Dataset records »
|---|

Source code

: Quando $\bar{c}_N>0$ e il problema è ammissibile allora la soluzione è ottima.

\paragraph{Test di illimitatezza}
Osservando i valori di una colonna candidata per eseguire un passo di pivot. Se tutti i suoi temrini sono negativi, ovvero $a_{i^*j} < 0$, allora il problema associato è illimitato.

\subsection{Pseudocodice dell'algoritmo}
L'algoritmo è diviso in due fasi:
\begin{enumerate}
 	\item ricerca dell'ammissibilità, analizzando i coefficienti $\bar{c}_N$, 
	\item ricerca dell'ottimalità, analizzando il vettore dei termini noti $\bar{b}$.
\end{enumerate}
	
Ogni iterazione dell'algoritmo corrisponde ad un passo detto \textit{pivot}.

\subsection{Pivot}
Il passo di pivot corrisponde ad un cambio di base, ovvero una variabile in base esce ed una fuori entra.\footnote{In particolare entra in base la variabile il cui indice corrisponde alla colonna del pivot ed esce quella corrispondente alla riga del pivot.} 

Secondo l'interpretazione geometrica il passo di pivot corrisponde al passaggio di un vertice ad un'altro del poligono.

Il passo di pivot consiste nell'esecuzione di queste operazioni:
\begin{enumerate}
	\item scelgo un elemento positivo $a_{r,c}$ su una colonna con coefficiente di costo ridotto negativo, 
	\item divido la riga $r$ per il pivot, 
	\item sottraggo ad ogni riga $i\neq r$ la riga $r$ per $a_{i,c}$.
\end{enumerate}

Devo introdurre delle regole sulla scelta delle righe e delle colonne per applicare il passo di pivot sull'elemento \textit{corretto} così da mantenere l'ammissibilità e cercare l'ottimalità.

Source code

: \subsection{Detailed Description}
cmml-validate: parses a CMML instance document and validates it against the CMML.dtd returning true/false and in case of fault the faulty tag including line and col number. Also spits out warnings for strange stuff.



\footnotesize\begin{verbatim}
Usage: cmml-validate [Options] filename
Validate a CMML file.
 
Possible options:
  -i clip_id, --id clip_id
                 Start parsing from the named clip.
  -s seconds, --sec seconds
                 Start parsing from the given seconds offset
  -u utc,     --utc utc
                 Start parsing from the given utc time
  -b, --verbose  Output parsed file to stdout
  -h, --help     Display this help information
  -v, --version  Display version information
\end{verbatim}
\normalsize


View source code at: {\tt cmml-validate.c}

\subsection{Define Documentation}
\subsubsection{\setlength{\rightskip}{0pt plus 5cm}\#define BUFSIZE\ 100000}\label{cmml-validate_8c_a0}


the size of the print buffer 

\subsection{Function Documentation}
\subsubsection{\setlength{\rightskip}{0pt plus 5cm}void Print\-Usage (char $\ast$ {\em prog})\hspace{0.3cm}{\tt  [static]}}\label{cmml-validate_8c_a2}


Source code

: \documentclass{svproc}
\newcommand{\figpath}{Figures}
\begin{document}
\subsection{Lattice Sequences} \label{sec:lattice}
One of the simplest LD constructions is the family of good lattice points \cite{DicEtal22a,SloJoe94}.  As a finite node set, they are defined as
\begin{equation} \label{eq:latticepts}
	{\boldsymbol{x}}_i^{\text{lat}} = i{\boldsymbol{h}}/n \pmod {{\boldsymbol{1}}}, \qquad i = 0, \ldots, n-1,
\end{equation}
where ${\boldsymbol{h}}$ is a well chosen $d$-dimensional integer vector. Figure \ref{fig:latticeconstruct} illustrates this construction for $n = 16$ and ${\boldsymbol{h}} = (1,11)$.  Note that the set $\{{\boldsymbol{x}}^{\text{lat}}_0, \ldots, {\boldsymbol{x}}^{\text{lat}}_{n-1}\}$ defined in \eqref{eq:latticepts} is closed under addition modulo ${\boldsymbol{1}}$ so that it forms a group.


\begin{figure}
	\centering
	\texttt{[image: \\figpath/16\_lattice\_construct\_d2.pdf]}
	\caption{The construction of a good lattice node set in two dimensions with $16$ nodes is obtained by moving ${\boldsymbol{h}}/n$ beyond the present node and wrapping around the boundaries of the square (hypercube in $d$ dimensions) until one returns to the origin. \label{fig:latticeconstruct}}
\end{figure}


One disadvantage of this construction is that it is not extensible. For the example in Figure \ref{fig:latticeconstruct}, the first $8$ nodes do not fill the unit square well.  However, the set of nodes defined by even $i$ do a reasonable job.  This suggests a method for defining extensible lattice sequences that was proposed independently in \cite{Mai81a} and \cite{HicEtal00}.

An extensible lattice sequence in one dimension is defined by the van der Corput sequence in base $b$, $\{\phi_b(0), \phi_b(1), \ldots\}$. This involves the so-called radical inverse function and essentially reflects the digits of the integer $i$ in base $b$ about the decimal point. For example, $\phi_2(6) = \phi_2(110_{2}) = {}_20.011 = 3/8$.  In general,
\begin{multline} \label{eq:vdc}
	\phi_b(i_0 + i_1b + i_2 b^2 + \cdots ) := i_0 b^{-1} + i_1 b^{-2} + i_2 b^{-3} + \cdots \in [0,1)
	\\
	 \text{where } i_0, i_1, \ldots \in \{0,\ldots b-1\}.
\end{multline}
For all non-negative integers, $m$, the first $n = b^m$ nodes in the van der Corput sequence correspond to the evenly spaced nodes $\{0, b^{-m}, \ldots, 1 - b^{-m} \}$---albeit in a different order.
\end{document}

|---|

Find "allora" in the data above. Report each line where it appears.

: Quando $\bar{c}_N>0$ e il problema è ammissibile allora la soluzione è ottima.
Osservando i valori di una colonna candidata per eseguire un passo di pivot. Se tutti i suoi temrini sono negativi, ovvero $a_{i^*j} < 0$, allora il problema associato è illimitato.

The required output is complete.